Exercise goal — Where the listing below has a line with "what you think!", write out exactly that line and every line after it, stopping after the line with "Toolchains for Linux, Android, and".

[[ Data for the task open ]]

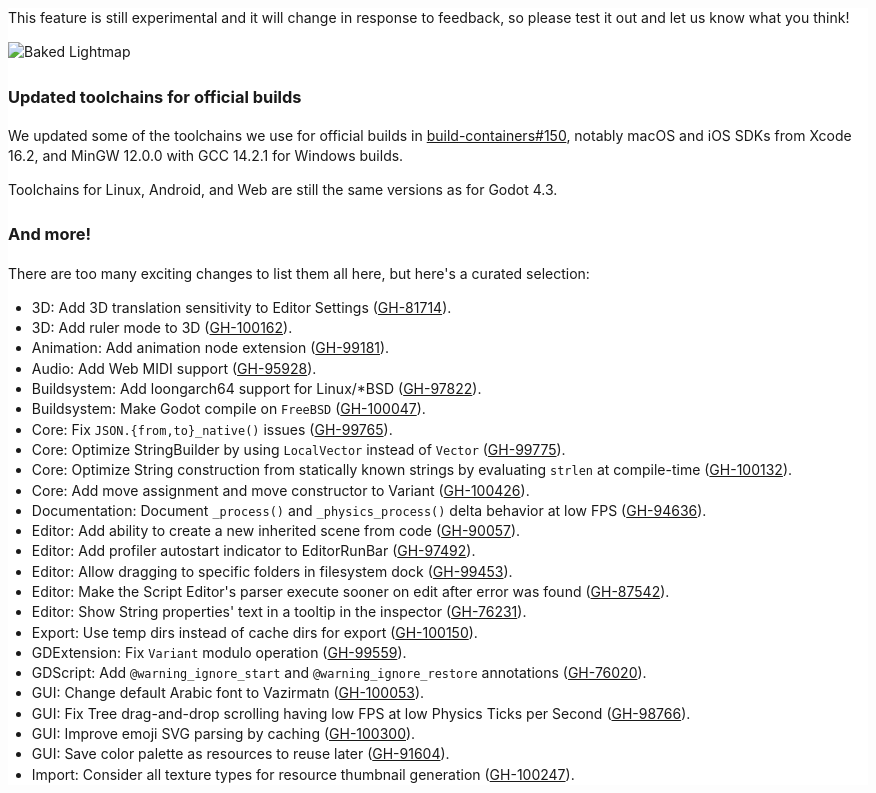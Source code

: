 This feature is still experimental and it will change in response to feedback, so please test it out and let us know
what you think!

![Baked Lightmap](/storage/blog/dev-snapshot-godot-4-4-dev-7/shadowmask.webp)

### Updated toolchains for official builds

We updated some of the toolchains we use for official builds in [build-containers#150](https://github.com/godotengine/build-containers/pull/150),
notably macOS and iOS SDKs from Xcode 16.2, and MinGW 12.0.0 with GCC 14.2.1 for Windows builds.

Toolchains for Linux, Android, and Web are still the same versions as for Godot 4.3.

### And more!

There are too many exciting changes to list them all here, but here's a curated selection:

- 3D: Add 3D translation sensitivity to Editor Settings ([GH-81714](https://github.com/godotengine/godot/pull/81714)).
- 3D: Add ruler mode to 3D ([GH-100162](https://github.com/godotengine/godot/pull/100162)).
- Animation: Add animation node extension ([GH-99181](https://github.com/godotengine/godot/pull/99181)).
- Audio: Add Web MIDI support ([GH-95928](https://github.com/godotengine/godot/pull/95928)).
- Buildsystem: Add loongarch64 support for Linux/*BSD ([GH-97822](https://github.com/godotengine/godot/pull/97822)).
- Buildsystem: Make Godot compile on `FreeBSD` ([GH-100047](https://github.com/godotengine/godot/pull/100047)).
- Core: Fix `JSON.{from,to}_native()` issues ([GH-99765](https://github.com/godotengine/godot/pull/99765)).
- Core: Optimize StringBuilder by using `LocalVector` instead of `Vector` ([GH-99775](https://github.com/godotengine/godot/pull/99775)).
- Core: Optimize String construction from statically known strings by evaluating `strlen` at compile-time ([GH-100132](https://github.com/godotengine/godot/pull/100132)).
- Core: Add move assignment and move constructor to Variant ([GH-100426](https://github.com/godotengine/godot/pull/100426)).
- Documentation: Document `_process()` and `_physics_process()` delta behavior at low FPS ([GH-94636](https://github.com/godotengine/godot/pull/94636)).
- Editor: Add ability to create a new inherited scene from code ([GH-90057](https://github.com/godotengine/godot/pull/90057)).
- Editor: Add profiler autostart indicator to EditorRunBar ([GH-97492](https://github.com/godotengine/godot/pull/97492)).
- Editor: Allow dragging to specific folders in filesystem dock ([GH-99453](https://github.com/godotengine/godot/pull/99453)).
- Editor: Make the Script Editor's parser execute sooner on edit after error was found ([GH-87542](https://github.com/godotengine/godot/pull/87542)).
- Editor: Show String properties' text in a tooltip in the inspector ([GH-76231](https://github.com/godotengine/godot/pull/76231)).
- Export: Use temp dirs instead of cache dirs for export ([GH-100150](https://github.com/godotengine/godot/pull/100150)).
- GDExtension: Fix `Variant` modulo operation ([GH-99559](https://github.com/godotengine/godot/pull/99559)).
- GDScript: Add `@warning_ignore_start` and `@warning_ignore_restore` annotations ([GH-76020](https://github.com/godotengine/godot/pull/76020)).
- GUI: Change default Arabic font to Vazirmatn ([GH-100053](https://github.com/godotengine/godot/pull/100053)).
- GUI: Fix Tree drag-and-drop scrolling having low FPS at low Physics Ticks per Second ([GH-98766](https://github.com/godotengine/godot/pull/98766)).
- GUI: Improve emoji SVG parsing by caching ([GH-100300](https://github.com/godotengine/godot/pull/100300)).
- GUI: Save color palette as resources to reuse later ([GH-91604](https://github.com/godotengine/godot/pull/91604)).
- Import: Consider all texture types for resource thumbnail generation ([GH-100247](https://github.com/godotengine/godot/pull/100247)).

[[ Data for the task closed ]]

Reply —
what you think!

![Baked Lightmap](/storage/blog/dev-snapshot-godot-4-4-dev-7/shadowmask.webp)

### Updated toolchains for official builds

We updated some of the toolchains we use for official builds in [build-containers#150](https://github.com/godotengine/build-containers/pull/150),
notably macOS and iOS SDKs from Xcode 16.2, and MinGW 12.0.0 with GCC 14.2.1 for Windows builds.

Toolchains for Linux, Android, and Web are still the same versions as for Godot 4.3.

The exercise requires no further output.